▶ _Records provided_:
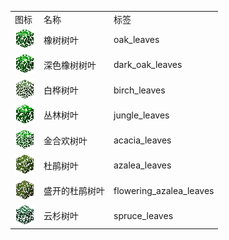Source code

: <table>
	<tablebody>
		<tr>
			<td>图标</td>
			<td>名称</td>
			<td>标签</td>
		</tr>
		<tr>
			<td><img src="../../mc_icon/decorations/leaves/oak_leaves.png"></td>
			<td>橡树树叶</td>
			<td>oak_leaves</td>
		</tr>
		<tr>
			<td><img src="../../mc_icon/decorations/leaves/dark_oak_leaves.png"></td>
			<td>深色橡树树叶</td>
			<td>dark_oak_leaves</td>
		</tr>
		<tr>
			<td><img src="../../mc_icon/decorations/leaves/birch_leaves.png"></td>
			<td>白桦树叶</td>
			<td>birch_leaves</td>
		</tr>
		<tr>
			<td><img src="../../mc_icon/decorations/leaves/jungle_leaves.png"></td>
			<td>丛林树叶</td>
			<td>jungle_leaves</td>
		</tr>
		<tr>
			<td><img src="../../mc_icon/decorations/leaves/acacia_leaves.png"></td>
			<td>金合欢树叶</td>
			<td>acacia_leaves</td>
		</tr>
		<tr>
			<td><img src="../../mc_icon/decorations/leaves/azalea_leaves.png"></td>
			<td>杜鹃树叶</td>
			<td>azalea_leaves</td>
		</tr>
		<tr>
			<td><img src="../../mc_icon/decorations/leaves/flowering_azalea_leaves.png"></td>
			<td>盛开的杜鹃树叶</td>
			<td>flowering_azalea_leaves</td>
		</tr>
		<tr>
			<td><img src="../../mc_icon/decorations/leaves/spruce_leaves.png"></td>
			<td>云杉树叶</td>
			<td>spruce_leaves</td>
		</tr>
	</tablebody>
</table>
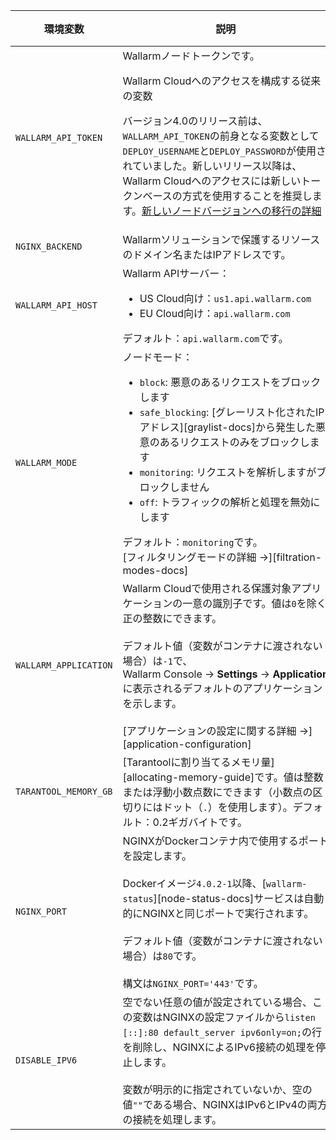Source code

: 環境変数 | 説明| 必須
--- | ---- | ----
`WALLARM_API_TOKEN` | Wallarmノードトークンです。<br><div class="admonition info"> <p class="admonition-title">Wallarm Cloudへのアクセスを構成する従来の変数</p> <p>バージョン4.0のリリース前は、`WALLARM_API_TOKEN`の前身となる変数として`DEPLOY_USERNAME`と`DEPLOY_PASSWORD`が使用されていました。新しいリリース以降は、Wallarm Cloudへのアクセスには新しいトークンベースの方式を使用することを推奨します。[新しいノードバージョンへの移行の詳細](/updating-migrating/docker-container/)</p></div> | はい
`NGINX_BACKEND` | Wallarmソリューションで保護するリソースのドメイン名またはIPアドレスです。 | はい
`WALLARM_API_HOST` | Wallarm APIサーバー：<ul><li>US Cloud向け：`us1.api.wallarm.com`</li><li>EU Cloud向け：`api.wallarm.com`</li></ul>デフォルト：`api.wallarm.com`です。 | いいえ
`WALLARM_MODE` | ノードモード：<ul><li>`block`: 悪意のあるリクエストをブロックします</li><li>`safe_blocking`: [グレーリスト化されたIPアドレス][graylist-docs]から発生した悪意のあるリクエストのみをブロックします</li><li>`monitoring`: リクエストを解析しますがブロックしません</li><li>`off`: トラフィックの解析と処理を無効にします</li></ul>デフォルト：`monitoring`です。<br>[フィルタリングモードの詳細 →][filtration-modes-docs] | いいえ
`WALLARM_APPLICATION` | Wallarm Cloudで使用される保護対象アプリケーションの一意の識別子です。値は`0`を除く正の整数にできます。<br><br>デフォルト値（変数がコンテナに渡されない場合）は`-1`で、Wallarm Console → **Settings** → **Application**に表示されるデフォルトのアプリケーションを示します。<br><br>[アプリケーションの設定に関する詳細 →][application-configuration] | いいえ
`TARANTOOL_MEMORY_GB` | [Tarantoolに割り当てるメモリ量][allocating-memory-guide]です。値は整数または浮動小数点数にできます（小数点の区切りにはドット（<code>.</code>）を使用します）。デフォルト：0.2ギガバイトです。 | いいえ
`NGINX_PORT` | NGINXがDockerコンテナ内で使用するポートを設定します。<br><br>Dockerイメージ`4.0.2-1`以降、[`wallarm-status`][node-status-docs]サービスは自動的にNGINXと同じポートで実行されます。<br><br>デフォルト値（変数がコンテナに渡されない場合）は`80`です。<br><br>構文は`NGINX_PORT='443'`です。 | いいえ
`DISABLE_IPV6`| 空でない任意の値が設定されている場合、この変数はNGINXの設定ファイルから`listen [::]:80 default_server ipv6only=on;`の行を削除し、NGINXによるIPv6接続の処理を停止します。<br><br>変数が明示的に指定されていないか、空の値`""`である場合、NGINXはIPv6とIPv4の両方の接続を処理します。 | いいえ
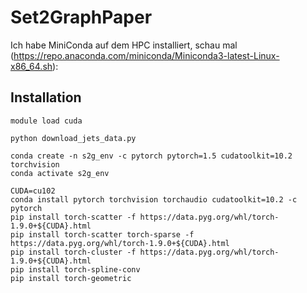 # Set2GraphPaper

Ich habe MiniConda auf dem HPC installiert, schau mal (https://repo.anaconda.com/miniconda/Miniconda3-latest-Linux-x86_64.sh): 

## Installation

    module load cuda
    
    python download_jets_data.py

    conda create -n s2g_env -c pytorch pytorch=1.5 cudatoolkit=10.2 torchvision  
    conda activate s2g_env

    CUDA=cu102
    conda install pytorch torchvision torchaudio cudatoolkit=10.2 -c pytorch
    pip install torch-scatter -f https://data.pyg.org/whl/torch-1.9.0+${CUDA}.html
    pip install torch-scatter torch-sparse -f https://data.pyg.org/whl/torch-1.9.0+${CUDA}.html
    pip install torch-cluster -f https://data.pyg.org/whl/torch-1.9.0+${CUDA}.html
    pip install torch-spline-conv
    pip install torch-geometric


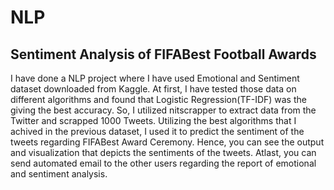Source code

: # NLP
## Sentiment Analysis of FIFABest Football Awards
I have done a NLP project where I have used Emotional and Sentiment dataset downloaded from Kaggle. 
At first, I have tested those data on different algorithms and found that Logistic Regression(TF-IDF) was the giving the best accuracy.
So, I utilized nitscrapper to extract data from the Twitter and scrapped 1000 Tweets.
Utilizing the best algorithms that I achived in the previous dataset, I used it to predict the sentiment of the tweets regarding FIFABest Award Ceremony.
Hence, you can see the output and visualization that depicts the sentiments of the tweets. 
Atlast, you can send automated email to the other users regarding the report of emotional and sentiment analysis.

▶ _Task objective_:
Return each line among the entries that holds the word "algorithms".

▶ _Answer_:
At first, I have tested those data on different algorithms and found that Logistic Regression(TF-IDF) was the giving the best accuracy.
Utilizing the best algorithms that I achived in the previous dataset, I used it to predict the sentiment of the tweets regarding FIFABest Award Ceremony.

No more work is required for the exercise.